----- INPUT FOR THIS TASK

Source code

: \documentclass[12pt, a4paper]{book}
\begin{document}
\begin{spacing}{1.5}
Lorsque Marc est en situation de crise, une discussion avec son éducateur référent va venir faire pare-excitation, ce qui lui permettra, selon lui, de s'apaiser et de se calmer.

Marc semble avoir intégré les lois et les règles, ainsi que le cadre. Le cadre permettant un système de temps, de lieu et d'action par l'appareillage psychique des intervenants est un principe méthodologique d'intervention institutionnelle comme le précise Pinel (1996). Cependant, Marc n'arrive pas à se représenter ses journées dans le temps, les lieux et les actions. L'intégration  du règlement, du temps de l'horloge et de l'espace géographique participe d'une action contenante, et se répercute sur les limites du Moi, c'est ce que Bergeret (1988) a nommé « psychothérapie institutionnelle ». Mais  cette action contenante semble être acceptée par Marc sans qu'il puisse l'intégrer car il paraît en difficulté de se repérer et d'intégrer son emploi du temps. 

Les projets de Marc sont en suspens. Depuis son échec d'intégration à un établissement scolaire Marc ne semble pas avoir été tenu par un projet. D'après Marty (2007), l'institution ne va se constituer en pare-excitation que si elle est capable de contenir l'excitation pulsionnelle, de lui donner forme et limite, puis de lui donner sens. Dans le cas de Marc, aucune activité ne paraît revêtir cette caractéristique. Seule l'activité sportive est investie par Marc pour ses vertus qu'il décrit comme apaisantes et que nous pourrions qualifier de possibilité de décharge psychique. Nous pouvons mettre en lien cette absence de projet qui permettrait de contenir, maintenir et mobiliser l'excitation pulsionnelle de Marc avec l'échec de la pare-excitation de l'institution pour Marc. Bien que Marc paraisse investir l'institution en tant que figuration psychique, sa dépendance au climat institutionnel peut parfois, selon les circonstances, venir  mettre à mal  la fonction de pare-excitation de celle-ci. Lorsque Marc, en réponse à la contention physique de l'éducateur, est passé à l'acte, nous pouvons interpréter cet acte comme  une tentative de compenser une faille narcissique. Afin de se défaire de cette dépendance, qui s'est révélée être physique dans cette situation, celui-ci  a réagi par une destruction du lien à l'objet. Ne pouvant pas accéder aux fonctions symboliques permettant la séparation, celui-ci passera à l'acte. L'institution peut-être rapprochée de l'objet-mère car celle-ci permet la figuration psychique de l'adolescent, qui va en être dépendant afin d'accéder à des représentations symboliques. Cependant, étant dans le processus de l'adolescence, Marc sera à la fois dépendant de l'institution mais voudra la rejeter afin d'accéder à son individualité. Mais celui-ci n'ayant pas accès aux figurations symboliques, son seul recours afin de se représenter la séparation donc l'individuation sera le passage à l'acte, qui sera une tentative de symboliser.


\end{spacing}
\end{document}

----------

## HOW TO COMPLETE THIS TASK:
Each entry shown above should be copied out exactly.

## EXERCISE SOLUTION:
Source code

: \documentclass[12pt, a4paper]{book}
\begin{document}
\begin{spacing}{1.5}
Lorsque Marc est en situation de crise, une discussion avec son éducateur référent va venir faire pare-excitation, ce qui lui permettra, selon lui, de s'apaiser et de se calmer.

Marc semble avoir intégré les lois et les règles, ainsi que le cadre. Le cadre permettant un système de temps, de lieu et d'action par l'appareillage psychique des intervenants est un principe méthodologique d'intervention institutionnelle comme le précise Pinel (1996). Cependant, Marc n'arrive pas à se représenter ses journées dans le temps, les lieux et les actions. L'intégration  du règlement, du temps de l'horloge et de l'espace géographique participe d'une action contenante, et se répercute sur les limites du Moi, c'est ce que Bergeret (1988) a nommé « psychothérapie institutionnelle ». Mais  cette action contenante semble être acceptée par Marc sans qu'il puisse l'intégrer car il paraît en difficulté de se repérer et d'intégrer son emploi du temps. 

Les projets de Marc sont en suspens. Depuis son échec d'intégration à un établissement scolaire Marc ne semble pas avoir été tenu par un projet. D'après Marty (2007), l'institution ne va se constituer en pare-excitation que si elle est capable de contenir l'excitation pulsionnelle, de lui donner forme et limite, puis de lui donner sens. Dans le cas de Marc, aucune activité ne paraît revêtir cette caractéristique. Seule l'activité sportive est investie par Marc pour ses vertus qu'il décrit comme apaisantes et que nous pourrions qualifier de possibilité de décharge psychique. Nous pouvons mettre en lien cette absence de projet qui permettrait de contenir, maintenir et mobiliser l'excitation pulsionnelle de Marc avec l'échec de la pare-excitation de l'institution pour Marc. Bien que Marc paraisse investir l'institution en tant que figuration psychique, sa dépendance au climat institutionnel peut parfois, selon les circonstances, venir  mettre à mal  la fonction de pare-excitation de celle-ci. Lorsque Marc, en réponse à la contention physique de l'éducateur, est passé à l'acte, nous pouvons interpréter cet acte comme  une tentative de compenser une faille narcissique. Afin de se défaire de cette dépendance, qui s'est révélée être physique dans cette situation, celui-ci  a réagi par une destruction du lien à l'objet. Ne pouvant pas accéder aux fonctions symboliques permettant la séparation, celui-ci passera à l'acte. L'institution peut-être rapprochée de l'objet-mère car celle-ci permet la figuration psychique de l'adolescent, qui va en être dépendant afin d'accéder à des représentations symboliques. Cependant, étant dans le processus de l'adolescence, Marc sera à la fois dépendant de l'institution mais voudra la rejeter afin d'accéder à son individualité. Mais celui-ci n'ayant pas accès aux figurations symboliques, son seul recours afin de se représenter la séparation donc l'individuation sera le passage à l'acte, qui sera une tentative de symboliser.


\end{spacing}
\end{document}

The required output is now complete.